** Opening Supplied information block **
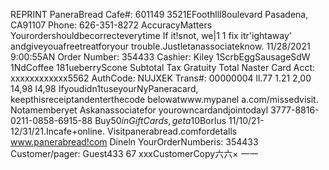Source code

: REPRINT PaneraBread Cafe#: 601149 3521EFoothlll8oulevard Pasadena, CA91107 Phone: 626-351-8272 AccuracyMatters Yourordershouldbecorrecteverytime If it!snot, we|1 1 fix itr'ightaway' andgiveyouafreetreatforyour trouble.Justletanassociateknow. 11/28/2021 9:00:55AN Order Number: 354433 Cashier: Kiley 1ScrbEggSausageSdW 1NdCoffee 181ueberryScone Subtotal Tax Gratuity Total Naster Card Acct: xxxxxxxxxxxx5562 AuthCode: NUJXEK Trans#: 00000004 ll.77 1.21 2,00 14,98 l4,98 Ifyoudidn1tuseyourNyPaneracard, keepthisreceiptandenterthecode belowatwww.mypanel a.com/missedvisit. Notamemberyet Askanassociatefor yourowncardandjointodayl 3777-8816-0211-0858-6915-88 Buy$50inGiftCards,geta$10Borlus 11/10/21-12/31/21.Incafe+online. Visitpanerabread.comfordetalls www.panerabread!com Dineln YourOrderNumberis: 354433 Customer/pager: Guest433 67 xxxCustomerCopy六六× 一一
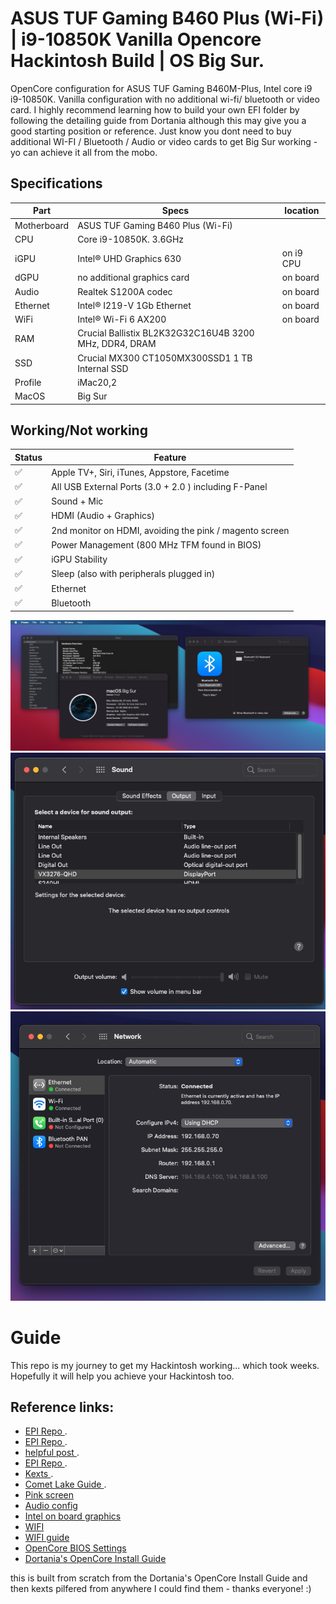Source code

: 



# ASUS TUF Gaming B460 Plus (Wi-Fi) | i9-10850K Vanilla Opencore Hackintosh Build | OS Big Sur.
OpenCore configuration for ASUS TUF Gaming B460M-Plus, Intel core i9 i9-10850K. Vanilla configuration with no additional wi-fi/ bluetooth or video card.
I highly recommend learning how to build your own EFI folder by following the detailing guide from Dortania although this may give you a good starting position or reference. 
Just know you dont need to buy additional WI-FI / Bluetooth / Audio or video cards to get Big Sur working - yo can achieve it all from the mobo.


## Specifications

| Part   | Specs | location |
| ------------- |-------------|-------------|
| Motherboard | ASUS TUF Gaming B460 Plus (Wi-Fi)| |
| CPU      | Core i9-10850K. 3.6GHz    | |
| iGPU      | Intel® UHD Graphics 630     | on i9 CPU |
| dGPU      | no additional graphics card     | on board |
| Audio      | Realtek S1200A codec     | on board |
| Ethernet      | Intel® I219-V 1Gb Ethernet | on board |
| WiFi      | Intel® Wi-Fi 6 AX200     | on board |
| RAM      | Crucial Ballistix BL2K32G32C16U4B 3200 MHz, DDR4, DRAM |
| SSD | Crucial MX300 CT1050MX300SSD1 1 TB Internal SSD |
| Profile |  iMac20,2 |
| MacOS | Big Sur|


## Working/Not working
| Status   | Feature  |
| ------------- |-------------|
| ✅ | Apple TV+, Siri, iTunes, Appstore, Facetime |
|✅  | All USB External Ports (3.0 + 2.0 ) including F-Panel | 
|✅  | Sound + Mic |
|✅  | HDMI (Audio + Graphics) |
|✅  | 2nd monitor on HDMI, avoiding the pink / magento screen |
|✅  | Power Management (800 MHz TFM found in BIOS) |
|✅  | iGPU Stability | 
|✅  | Sleep (also with peripherals plugged in) |
|✅  | Ethernet |
|✅  | Bluetooth |


![Audio](/images/main.png "Audio")
![Audio](/images/audio-by-displayport.png "Audio")
![Audio](/images/wifi.png "Audio")


# Guide
This repo is my journey to get my Hackintosh working... which took weeks. Hopefully it will help you achieve your Hackintosh too. 

## Reference links:
- [EPI Repo ](https://github.com/akarsh1995/ASUS-TUF-Gaming-B460-Plus-i5-10400-Opencore-Hackintosh-Build).
- [EPI Repo ](https://github.com/sutsurup/MSI-Hackintosh-Build).
- [helpful post ](https://www.tonymacx86.com/threads/success-i5-10400-tuf-b460m-gaming-plus-rx5700-opencore.299418/).
- [EPI Repo ](https://github.com/Pai2Chen/OpenCore-Asus-TUF-B450M-Plus-Gaming/).
- [Kexts ](https://kext.me//).
- [Comet Lake Guide ](https://dortania.github.io/OpenCore-Install-Guide/config.plist/comet-lake.html#starting-point).
- [Pink screen](https://www.reddit.com/r/hackintosh/comments/hjyk5j/how_to_fix_pink_screen_hmdi/)
- [Audio config](https://github.com/acidanthera/AppleALC/wiki/Supported-codecs)
- [Intel on board graphics](https://github.com/acidanthera/WhateverGreen/blob/master/Manual/FAQ.IntelHD.en.md)
- [WIFI](https://openintelwireless.github.io/itlwm/Compat.html#mvm-gen-1-iwm)
- [WIFI guide](https://www.youtube.com/watch?v=eqxOEvil2hA)
- [OpenCore BIOS Settings](https://dortania.github.io/OpenCore-Install-Guide/config.plist/comet-lake.html#cleaning-up)
- [Dortania's OpenCore Install Guide](https://dortania.github.io/OpenCore-Install-Guide/)


this is built from scratch from the Dortania's OpenCore Install Guide and then kexts pilfered from anywhere I could find them - thanks everyone! :)

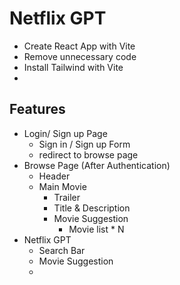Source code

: # Netflix GPT

- Create React App with Vite
- Remove unnecessary code
- Install Tailwind with Vite
-

## Features

- Login/ Sign up Page
  - Sign in / Sign up Form
  - redirect to browse page
- Browse Page (After Authentication)
  - Header
  - Main Movie
    - Trailer
    - Title & Description
    - Movie Suggestion
      - Movie list \* N
- Netflix GPT
  - Search Bar
  - Movie Suggestion
  -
** Closing Supplied information block **
Transcribe all of the records above exactly; no image should appear in what you write.

Source code

: REPRINT PaneraBread Cafe#: 601149 3521EFoothlll8oulevard Pasadena, CA91107 Phone: 626-351-8272 AccuracyMatters Yourordershouldbecorrecteverytime If it!snot, we|1 1 fix itr'ightaway' andgiveyouafreetreatforyour trouble.Justletanassociateknow. 11/28/2021 9:00:55AN Order Number: 354433 Cashier: Kiley 1ScrbEggSausageSdW 1NdCoffee 181ueberryScone Subtotal Tax Gratuity Total Naster Card Acct: xxxxxxxxxxxx5562 AuthCode: NUJXEK Trans#: 00000004 ll.77 1.21 2,00 14,98 l4,98 Ifyoudidn1tuseyourNyPaneracard, keepthisreceiptandenterthecode belowatwww.mypanel a.com/missedvisit. Notamemberyet Askanassociatefor yourowncardandjointodayl 3777-8816-0211-0858-6915-88 Buy$50inGiftCards,geta$10Borlus 11/10/21-12/31/21.Incafe+online. Visitpanerabread.comfordetalls www.panerabread!com Dineln YourOrderNumberis: 354433 Customer/pager: Guest433 67 xxxCustomerCopy六六× 一一
Source code

: 



# ASUS TUF Gaming B460 Plus (Wi-Fi) | i9-10850K Vanilla Opencore Hackintosh Build | OS Big Sur.
OpenCore configuration for ASUS TUF Gaming B460M-Plus, Intel core i9 i9-10850K. Vanilla configuration with no additional wi-fi/ bluetooth or video card.
I highly recommend learning how to build your own EFI folder by following the detailing guide from Dortania although this may give you a good starting position or reference. 
Just know you dont need to buy additional WI-FI / Bluetooth / Audio or video cards to get Big Sur working - yo can achieve it all from the mobo.


## Specifications

| Part   | Specs | location |
| ------------- |-------------|-------------|
| Motherboard | ASUS TUF Gaming B460 Plus (Wi-Fi)| |
| CPU      | Core i9-10850K. 3.6GHz    | |
| iGPU      | Intel® UHD Graphics 630     | on i9 CPU |
| dGPU      | no additional graphics card     | on board |
| Audio      | Realtek S1200A codec     | on board |
| Ethernet      | Intel® I219-V 1Gb Ethernet | on board |
| WiFi      | Intel® Wi-Fi 6 AX200     | on board |
| RAM      | Crucial Ballistix BL2K32G32C16U4B 3200 MHz, DDR4, DRAM |
| SSD | Crucial MX300 CT1050MX300SSD1 1 TB Internal SSD |
| Profile |  iMac20,2 |
| MacOS | Big Sur|


## Working/Not working
| Status   | Feature  |
| ------------- |-------------|
| ✅ | Apple TV+, Siri, iTunes, Appstore, Facetime |
|✅  | All USB External Ports (3.0 + 2.0 ) including F-Panel | 
|✅  | Sound + Mic |
|✅  | HDMI (Audio + Graphics) |
|✅  | 2nd monitor on HDMI, avoiding the pink / magento screen |
|✅  | Power Management (800 MHz TFM found in BIOS) |
|✅  | iGPU Stability | 
|✅  | Sleep (also with peripherals plugged in) |
|✅  | Ethernet |
|✅  | Bluetooth |


![Audio](/images/main.png "Audio")
![Audio](/images/audio-by-displayport.png "Audio")
![Audio](/images/wifi.png "Audio")


# Guide
This repo is my journey to get my Hackintosh working... which took weeks. Hopefully it will help you achieve your Hackintosh too. 

## Reference links:
- [EPI Repo ](https://github.com/akarsh1995/ASUS-TUF-Gaming-B460-Plus-i5-10400-Opencore-Hackintosh-Build).
- [EPI Repo ](https://github.com/sutsurup/MSI-Hackintosh-Build).
- [helpful post ](https://www.tonymacx86.com/threads/success-i5-10400-tuf-b460m-gaming-plus-rx5700-opencore.299418/).
- [EPI Repo ](https://github.com/Pai2Chen/OpenCore-Asus-TUF-B450M-Plus-Gaming/).
- [Kexts ](https://kext.me//).
- [Comet Lake Guide ](https://dortania.github.io/OpenCore-Install-Guide/config.plist/comet-lake.html#starting-point).
- [Pink screen](https://www.reddit.com/r/hackintosh/comments/hjyk5j/how_to_fix_pink_screen_hmdi/)
- [Audio config](https://github.com/acidanthera/AppleALC/wiki/Supported-codecs)
- [Intel on board graphics](https://github.com/acidanthera/WhateverGreen/blob/master/Manual/FAQ.IntelHD.en.md)
- [WIFI](https://openintelwireless.github.io/itlwm/Compat.html#mvm-gen-1-iwm)
- [WIFI guide](https://www.youtube.com/watch?v=eqxOEvil2hA)
- [OpenCore BIOS Settings](https://dortania.github.io/OpenCore-Install-Guide/config.plist/comet-lake.html#cleaning-up)
- [Dortania's OpenCore Install Guide](https://dortania.github.io/OpenCore-Install-Guide/)


this is built from scratch from the Dortania's OpenCore Install Guide and then kexts pilfered from anywhere I could find them - thanks everyone! :)

Source code

: # Netflix GPT

- Create React App with Vite
- Remove unnecessary code
- Install Tailwind with Vite
-

## Features

- Login/ Sign up Page
  - Sign in / Sign up Form
  - redirect to browse page
- Browse Page (After Authentication)
  - Header
  - Main Movie
    - Trailer
    - Title & Description
    - Movie Suggestion
      - Movie list \* N
- Netflix GPT
  - Search Bar
  - Movie Suggestion
  -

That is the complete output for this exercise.